In the discussion that followed, attendee LeChristien Box was eager to share her own thoughts on the matter. Like Lyons, Box believes that social media can provide a false sense of social change.
“One of the things that I see with people today with social media [is that] it’s an easy place to hide behind,” she said. “They can say, ‘Well, I can engage,’ but really not be involved.”
She also pushed back against Lawson’s suggestion that there aren’t as many clear and decisive leaders as there were in the last century. She remains optimistic and leans towards the side of hope.
“I don’t believe our forefathers would have wanted us to go back,” she said. “ I don’t believe Apostle Fred Harris would want us to go back. He would say ‘Do more than what I’ve done.

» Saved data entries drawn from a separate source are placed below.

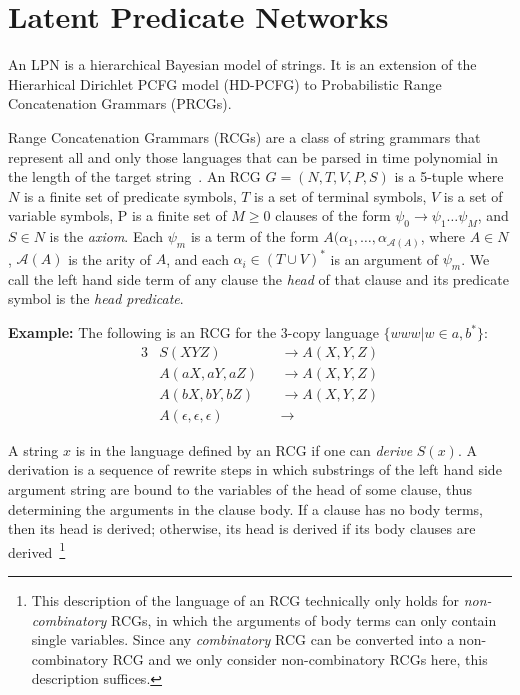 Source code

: \documentclass[11pt, twocolumn]{article}
\begin{document}
\section{Latent Predicate Networks}

An LPN is a hierarchical Bayesian model of strings. It is an
extension of the Hierarhical Dirichlet PCFG model (HD-PCFG) to
Probabilistic Range Concatenation Grammars (PRCGs). 

Range Concatenation Grammars (RCGs) are a class of string grammars
that represent all and only those languages that can be parsed in time
polynomial in the length of the target
string~\cite{boullier2005range}. An RCG $G=(N, T, V, P, S)$ is a
5-tuple where $N$ is a finite set of predicate symbols, $T$ is a set
of terminal symbols, $V$ is a set of variable symbols, P is a finite
set of $M \geq 0$ clauses of the form $\psi_0 \rightarrow \psi_1 \dots
\psi_M$, and $S \in N$ is the \emph{axiom}. Each $\psi_m$ is a term of
the form $A(\alpha_1, \dots, \alpha_{\mathcal{A}(A)}$, where $A \in
N$, $\mathcal{A}(A)$ is the arity of $A$, and each $\alpha_i \in (T
\cup V)^*$ is an argument of $\psi_m$. We call the left hand side term
of any clause the \emph{head} of that clause and its predicate symbol
is the \emph{head predicate}.

\textbf{Example:} The following is an RCG for the 3-copy language
$\{www | w \in {a, b}^*\}$:
\begin{alignat*}{3}
&S(XYZ) &&\rightarrow A(X, Y, Z)\\
&A(aX, aY, aZ) &&\rightarrow A(X, Y, Z)\\
&A(bX, bY, bZ) &&\rightarrow A(X, Y, Z)\\
&A(\epsilon, \epsilon, \epsilon) &&\rightarrow 
\end{alignat*}


A string $x$ is in the language defined by an RCG if one can
\emph{derive} $S(x)$. A derivation is a sequence of rewrite steps in
which substrings of the left hand side argument string are bound to
the variables of the head of some clause, thus determining the
arguments in the clause body. If a clause has no body terms, then its
head is derived; otherwise, its head is derived if its body clauses
are derived~\footnote{This description of the language of an RCG
  technically only holds for \emph{non-combinatory} RCGs, in which the
  arguments of body terms can only contain single variables. Since any
  \emph{combinatory} RCG can be converted into a non-combinatory RCG
  and we only consider non-combinatory RCGs here, this description
  suffices.}
\end{document}

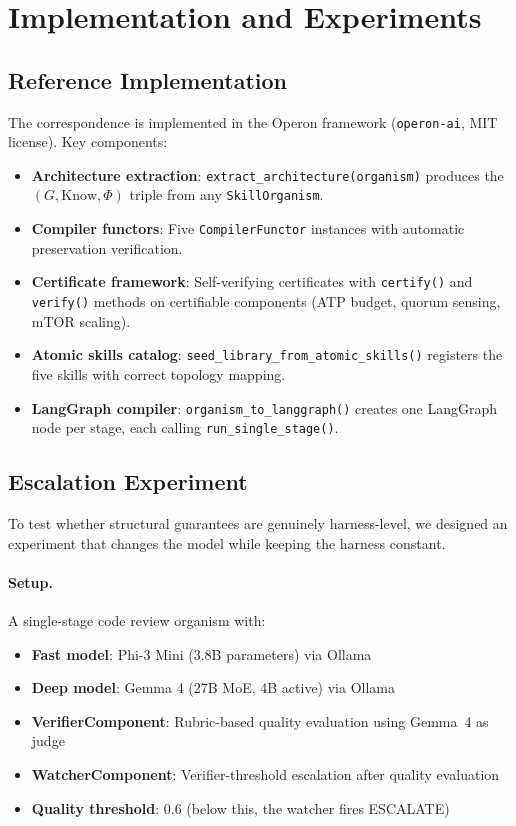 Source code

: \section{Implementation and Experiments}\label{sec:experiments}

\subsection{Reference Implementation}

The correspondence is implemented in the Operon framework (\texttt{operon-ai}, MIT license). Key components:

\begin{itemize}[leftmargin=*]
\item \textbf{Architecture extraction}: \texttt{extract\_architecture(organism)} produces the $(G, \mathrm{Know}, \Phi)$ triple from any \texttt{SkillOrganism}.
\item \textbf{Compiler functors}: Five \texttt{CompilerFunctor} instances with automatic preservation verification.
\item \textbf{Certificate framework}: Self-verifying certificates with \texttt{certify()} and \texttt{verify()} methods on certifiable components (ATP budget, quorum sensing, mTOR scaling).
\item \textbf{Atomic skills catalog}: \texttt{seed\_library\_from\_atomic\_skills()} registers the five skills with correct topology mapping.
\item \textbf{LangGraph compiler}: \texttt{organism\_to\_langgraph()} creates one LangGraph node per stage, each calling \texttt{run\_single\_stage()}.
\end{itemize}

\subsection{Escalation Experiment}

To test whether structural guarantees are genuinely harness-level, we designed an experiment that changes the model while keeping the harness constant.

\paragraph{Setup.} A single-stage code review organism with:
\begin{itemize}[leftmargin=*]
\item \textbf{Fast model}: Phi-3 Mini (3.8B parameters) via Ollama
\item \textbf{Deep model}: Gemma 4 (27B MoE, 4B active) via Ollama
\item \textbf{VerifierComponent}: Rubric-based quality evaluation using Gemma~4 as judge
\item \textbf{WatcherComponent}: Verifier-threshold escalation after quality evaluation
\item \textbf{Quality threshold}: 0.6 (below this, the watcher fires ESCALATE)
\end{itemize}

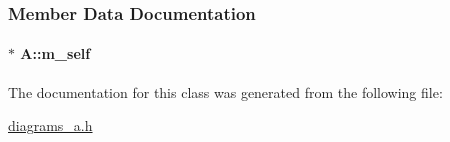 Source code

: \subsubsection{Member Data Documentation}
\paragraph[{\texorpdfstring{m\+\_\+self}{m_self}}]{$\ast$ A\+::m\+\_\+self}\hypertarget{class_a_a086d3a4efc697dba0601b9fef3d082ad}{}\label{class_a_a086d3a4efc697dba0601b9fef3d082ad}


The documentation for this class was generated from the following file\+:\begin{DoxyCompactItemize}
\item 
\hyperlink{diagrams__a_8h}{diagrams\+\_\+a.\+h}\end{DoxyCompactItemize}

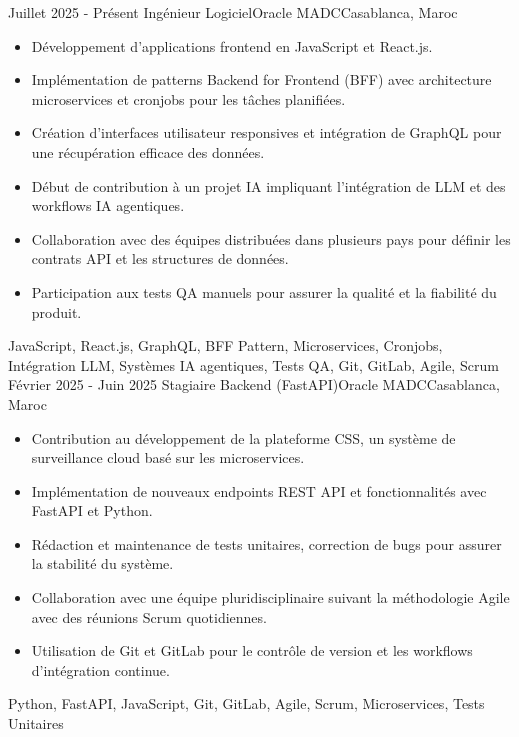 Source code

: 
\begin{experiences}
  \experience
    {Juillet 2025 - Présent}
    {Ingénieur Logiciel}{Oracle MADC}{Casablanca, Maroc}
    {} {
      \begin{itemize}
        \item Développement d'applications frontend en JavaScript et React.js.
        \item Implémentation de patterns Backend for Frontend (BFF) avec architecture microservices et cronjobs pour les tâches planifiées.
        \item Création d'interfaces utilisateur responsives et intégration de GraphQL pour une récupération efficace des données.
        \item Début de contribution à un projet IA impliquant l'intégration de LLM et des workflows IA agentiques.
        \item Collaboration avec des équipes distribuées dans plusieurs pays pour définir les contrats API et les structures de données.
        \item Participation aux tests QA manuels pour assurer la qualité et la fiabilité du produit.
      \end{itemize}
    }
    {JavaScript, React.js, GraphQL, BFF Pattern, Microservices, Cronjobs, Intégration LLM, Systèmes IA agentiques, Tests QA, Git, GitLab, Agile, Scrum}
  \experience
    {Février 2025 - Juin 2025}
    {Stagiaire Backend (FastAPI)}{Oracle MADC}{Casablanca, Maroc}
    {} {
      \begin{itemize}
        \item Contribution au développement de la plateforme CSS, un système de surveillance cloud basé sur les microservices.
        \item Implémentation de nouveaux endpoints REST API et fonctionnalités avec FastAPI et Python.
        \item Rédaction et maintenance de tests unitaires, correction de bugs pour assurer la stabilité du système.
        \item Collaboration avec une équipe pluridisciplinaire suivant la méthodologie Agile avec des réunions Scrum quotidiennes.
        \item Utilisation de Git et GitLab pour le contrôle de version et les workflows d'intégration continue.
      \end{itemize}
    }
    {Python, FastAPI, JavaScript, Git, GitLab, Agile, Scrum, Microservices, Tests Unitaires}
  \emptySeparator
\end{experiences}
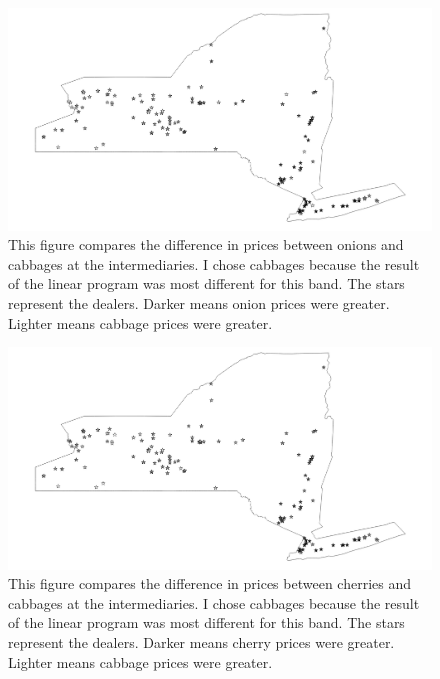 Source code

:\documentclass{report}
\begin{document}

\begin{figure}
\centering
\begin{framed}
\includegraphics[scale=.50]{procs_243_49}
\caption{This figure compares the difference in prices between onions and cabbages at the intermediaries. I chose cabbages because the result of the linear program was most different for this band. The stars represent the dealers. Darker means onion prices were greater. Lighter means cabbage prices were greater.}
\label{fig:procs_243_49}
\end{framed}
\end{figure}

\begin{figure}
\centering
\begin{framed}
\includegraphics[scale=.50]{procs_243_66}
\caption{This figure compares the difference in prices between cherries and cabbages at the intermediaries. I chose cabbages because the result of the linear program was most different for this band. The stars represent the dealers. Darker means cherry prices were greater. Lighter means cabbage prices were greater.}
\label{fig:procs_243_66}
\end{framed}
\end{figure}
\end{document}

Go farther than where I’ve been.’”
In an interview after the panel, Box also added that she herself was also learning something new about history. Despite being a 60s baby herself and close to age to the elders on the panel, she said that it was her first time encountering many of the historical moments that the panelists alluded to.
Box, who came from Gary, Indiana for the panel, said she sees the similarities between many of the anecdotes panelists shared and issues in her own community. Box has been a pastor for 17 years and currently works at the Greater Life Chapel Outreach Ministries. She said that the lecture invigorated her spirit for organizing and community service, saying that older people have a place in activism.
“If we help people based on who we know then we have a problem," she said. “So it’s about who we don’t know [for] who we want to help… this just encouraged me to even, in spite of the health that I don’t have, to continue fighting and going even farther, to continue going off, because it’s for a reason and it’s for a purpose.”

Tifanie Brooks was left with the honor of leaving the panelists one last thought-provoking query: “Are we still our brother’s keepers?”
Brooks has been a member of Harris’ church, New Risen Christ Ministries International, for 28 years and came to New Haven from Detroit to witness the launch of the Community Histories Lab. She remarked on the younger generation's adoption of individualism and lack of care among people.
“I feel that we don't take responsibility any more for others,” she said after the panel, explaining the inspiration behind her question. “It's just about me, me, me, me, me. We have to go off to come together as a people and as a country.”